Islington Council has already lost a third of its budget – a massive £100million – which it is having to cut over the four-year lifetime of the current council administration, which was elected in 2010.
There are also real fears that the Town Hall might have to hand over the site of the former Ashmount School to parents who want to create a “free school” which will blow another £3m hole in the budget.
Finance chief Councillor Richard Greening told the Tribune on Thursday that in addition the government has just taken £18m away from Islington’s Sure Start programme to help young children from poor families in order to fund a pledge to provide a nursery place for all two-year-olds.
“We will still fund Sure Start,” he said. “We’ve managed to make savings by shaving here and there. For example, we’ve deleted the head of corporate services post, which is saving £270,000 in wages and support staff.”
Savings are also being made by encouraging as many people as possible to contact the council via the internet, rather than face to face.
“It costs 20 times more to have a transaction with a person rather than over the internet,” said council leader Catherine West.
Despite the cuts at a budget briefing, Cllr West said that council tax would be frozen for the next two years.
The council’s ruling executive, or cabinet, is due to pass the budget next week.
Seventy-five per cent of the Town Hall’s income comes from the government, and the rest is raised through council tax.
“We can only put it up by a maximum of two per cent, unless we hold a referendum,” she said. “It is a regressive tax. Rich and poor pay the same amount and if we put it up it means families struggling to pay rent will be even worse off.”

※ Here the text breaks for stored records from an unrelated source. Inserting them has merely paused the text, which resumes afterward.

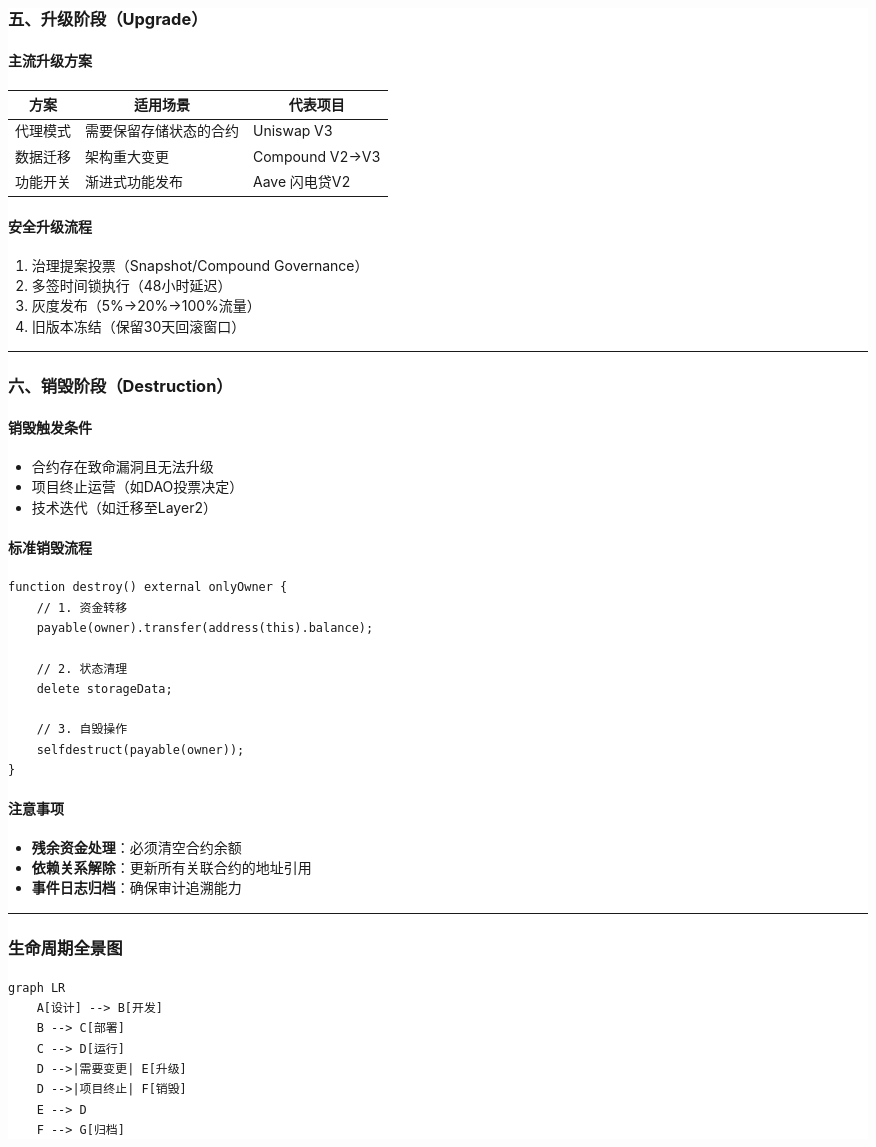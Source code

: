 
### 五、升级阶段（Upgrade）
#### 主流升级方案
| **方案**         | 适用场景                          | 代表项目        |
|------------------|----------------------------------|----------------|
| 代理模式         | 需要保留存储状态的合约            | Uniswap V3     |
| 数据迁移         | 架构重大变更                      | Compound V2→V3 |
| 功能开关         | 渐进式功能发布                    | Aave 闪电贷V2   |

#### 安全升级流程
1. 治理提案投票（Snapshot/Compound Governance）
2. 多签时间锁执行（48小时延迟）
3. 灰度发布（5%→20%→100%流量）
4. 旧版本冻结（保留30天回滚窗口）

---

### 六、销毁阶段（Destruction）
#### 销毁触发条件
- 合约存在致命漏洞且无法升级
- 项目终止运营（如DAO投票决定）
- 技术迭代（如迁移至Layer2）

#### 标准销毁流程
```solidity
function destroy() external onlyOwner {
    // 1. 资金转移
    payable(owner).transfer(address(this).balance);
    
    // 2. 状态清理
    delete storageData;
    
    // 3. 自毁操作
    selfdestruct(payable(owner));
}
```

#### 注意事项
- **残余资金处理**：必须清空合约余额
- **依赖关系解除**：更新所有关联合约的地址引用
- **事件日志归档**：确保审计追溯能力

---

### 生命周期全景图
```mermaid
graph LR
    A[设计] --> B[开发]
    B --> C[部署]
    C --> D[运行]
    D -->|需要变更| E[升级]
    D -->|项目终止| F[销毁]
    E --> D
    F --> G[归档]
```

Cllr West also said the council would be pressing ahead with its house-building programme. Other extra spending includes extra spending of £2.7m on the Bunhill Energy Centre which Cllr West said was cutting bills for residents; and extra an £2m to expand CCTV coverage in Islington – reported in the Tribune in November – and £1.1m to improve Archway and Finsbury Park town centres.
The council will also continue to fund bursaries for sixth-formers to help out now the education maintenance grant has been scrapped.
Cllr Greening added that the Town Hall’s reserves – currently at £77m – were being spent and would be down to £38m by next year.
Cllr West added that the government cuts were falling hardest on inner-city poor – Labour-voting – areas.
“Our income has fallen from £340m to £220m,” said Cllr West. “We are stealing ourselves for more bad news.
“The government has said there will be a further 23 per cent cut in 2015. That’s £30m.
“We don’t want to see that. It would mean that we would just have to stop doing certain things. There are things we have to do by law, such as social services and schools.
“But there are other things we do that we decide to do, such as run libraries, children’s centres, youth clubs and offer help with employment. All of that is at risk.”